▶ TASK DETAILS: Restate exactly the lines that run from the start of the records below to the line containing "## Examples", counting both ends, and nothing else; pictures stay out.

▶ INPUT MATERIAL:
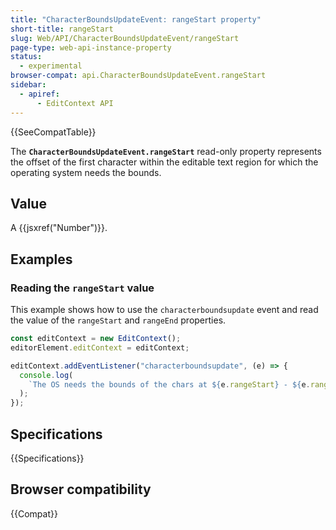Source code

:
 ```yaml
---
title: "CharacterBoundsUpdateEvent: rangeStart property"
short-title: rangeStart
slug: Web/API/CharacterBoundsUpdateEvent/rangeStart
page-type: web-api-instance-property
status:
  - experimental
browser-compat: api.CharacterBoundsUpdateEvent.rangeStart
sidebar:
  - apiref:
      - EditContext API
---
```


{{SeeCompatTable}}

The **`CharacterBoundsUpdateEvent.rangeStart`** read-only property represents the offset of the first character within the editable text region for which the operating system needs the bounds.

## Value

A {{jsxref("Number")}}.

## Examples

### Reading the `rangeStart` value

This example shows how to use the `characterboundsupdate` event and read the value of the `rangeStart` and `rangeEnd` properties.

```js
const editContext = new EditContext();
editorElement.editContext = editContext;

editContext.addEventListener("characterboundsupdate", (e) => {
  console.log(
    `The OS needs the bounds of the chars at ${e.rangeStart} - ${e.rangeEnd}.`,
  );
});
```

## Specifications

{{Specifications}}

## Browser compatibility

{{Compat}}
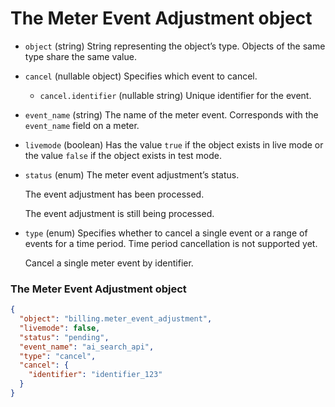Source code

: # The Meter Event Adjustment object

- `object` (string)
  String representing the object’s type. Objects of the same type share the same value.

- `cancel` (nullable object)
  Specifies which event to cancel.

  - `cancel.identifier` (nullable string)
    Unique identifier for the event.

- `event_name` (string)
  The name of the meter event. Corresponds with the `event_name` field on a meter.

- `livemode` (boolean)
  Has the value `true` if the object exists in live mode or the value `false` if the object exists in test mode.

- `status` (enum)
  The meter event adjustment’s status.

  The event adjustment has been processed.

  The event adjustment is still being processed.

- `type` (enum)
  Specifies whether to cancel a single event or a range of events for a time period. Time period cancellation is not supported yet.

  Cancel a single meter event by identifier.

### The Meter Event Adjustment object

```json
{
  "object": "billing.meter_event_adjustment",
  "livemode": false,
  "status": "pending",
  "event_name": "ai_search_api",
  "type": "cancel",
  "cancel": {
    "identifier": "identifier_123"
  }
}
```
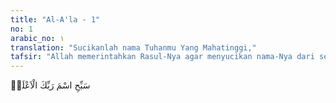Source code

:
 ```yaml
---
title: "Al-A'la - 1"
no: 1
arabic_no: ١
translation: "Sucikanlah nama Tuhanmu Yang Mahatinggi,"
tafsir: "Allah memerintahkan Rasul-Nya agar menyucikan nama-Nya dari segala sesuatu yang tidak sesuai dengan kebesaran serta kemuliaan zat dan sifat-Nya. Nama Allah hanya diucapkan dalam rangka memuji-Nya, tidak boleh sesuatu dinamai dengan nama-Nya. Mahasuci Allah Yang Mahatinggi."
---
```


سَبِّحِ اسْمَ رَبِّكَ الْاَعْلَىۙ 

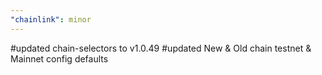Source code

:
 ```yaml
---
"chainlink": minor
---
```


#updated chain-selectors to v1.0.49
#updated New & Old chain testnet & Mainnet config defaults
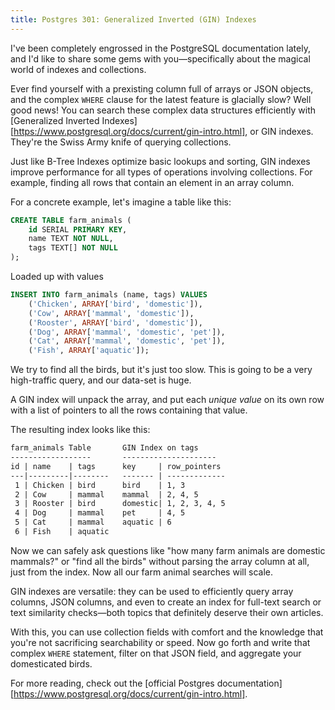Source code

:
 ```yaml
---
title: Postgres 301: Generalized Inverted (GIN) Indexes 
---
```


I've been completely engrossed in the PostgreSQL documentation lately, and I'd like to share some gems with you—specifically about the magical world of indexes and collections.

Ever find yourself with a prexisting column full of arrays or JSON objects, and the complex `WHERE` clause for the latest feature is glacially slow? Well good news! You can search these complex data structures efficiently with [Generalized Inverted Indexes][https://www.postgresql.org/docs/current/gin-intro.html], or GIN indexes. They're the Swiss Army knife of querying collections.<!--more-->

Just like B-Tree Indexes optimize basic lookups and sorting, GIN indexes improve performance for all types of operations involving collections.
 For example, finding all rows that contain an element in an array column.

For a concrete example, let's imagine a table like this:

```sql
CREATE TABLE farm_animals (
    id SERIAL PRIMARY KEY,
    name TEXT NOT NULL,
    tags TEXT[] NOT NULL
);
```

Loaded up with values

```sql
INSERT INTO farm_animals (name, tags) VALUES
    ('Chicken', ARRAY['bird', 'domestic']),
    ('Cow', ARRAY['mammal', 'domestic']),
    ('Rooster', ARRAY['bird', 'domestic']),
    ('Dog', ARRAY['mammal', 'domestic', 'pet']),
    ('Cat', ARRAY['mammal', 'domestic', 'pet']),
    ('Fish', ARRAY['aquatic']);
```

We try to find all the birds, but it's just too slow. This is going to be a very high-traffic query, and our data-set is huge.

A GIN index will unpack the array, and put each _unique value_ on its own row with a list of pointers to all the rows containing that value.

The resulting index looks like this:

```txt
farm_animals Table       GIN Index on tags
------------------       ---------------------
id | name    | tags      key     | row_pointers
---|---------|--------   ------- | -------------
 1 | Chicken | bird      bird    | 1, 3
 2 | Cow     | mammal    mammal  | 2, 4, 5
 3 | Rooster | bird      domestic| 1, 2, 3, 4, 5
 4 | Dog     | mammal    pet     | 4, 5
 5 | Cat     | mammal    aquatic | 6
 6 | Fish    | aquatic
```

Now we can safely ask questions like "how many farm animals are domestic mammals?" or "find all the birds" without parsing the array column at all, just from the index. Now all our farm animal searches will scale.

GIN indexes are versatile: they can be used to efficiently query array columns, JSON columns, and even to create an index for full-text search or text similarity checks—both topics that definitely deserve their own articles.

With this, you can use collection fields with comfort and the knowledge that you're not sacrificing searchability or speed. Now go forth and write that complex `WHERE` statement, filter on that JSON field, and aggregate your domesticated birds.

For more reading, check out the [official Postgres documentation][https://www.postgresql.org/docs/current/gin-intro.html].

▶ WRITTEN SOLUTION:
Source code

:
 ```yaml
---
title: "CharacterBoundsUpdateEvent: rangeStart property"
short-title: rangeStart
slug: Web/API/CharacterBoundsUpdateEvent/rangeStart
page-type: web-api-instance-property
status:
  - experimental
browser-compat: api.CharacterBoundsUpdateEvent.rangeStart
sidebar:
  - apiref:
      - EditContext API
---
```


{{SeeCompatTable}}

The **`CharacterBoundsUpdateEvent.rangeStart`** read-only property represents the offset of the first character within the editable text region for which the operating system needs the bounds.

## Value

A {{jsxref("Number")}}.

## Examples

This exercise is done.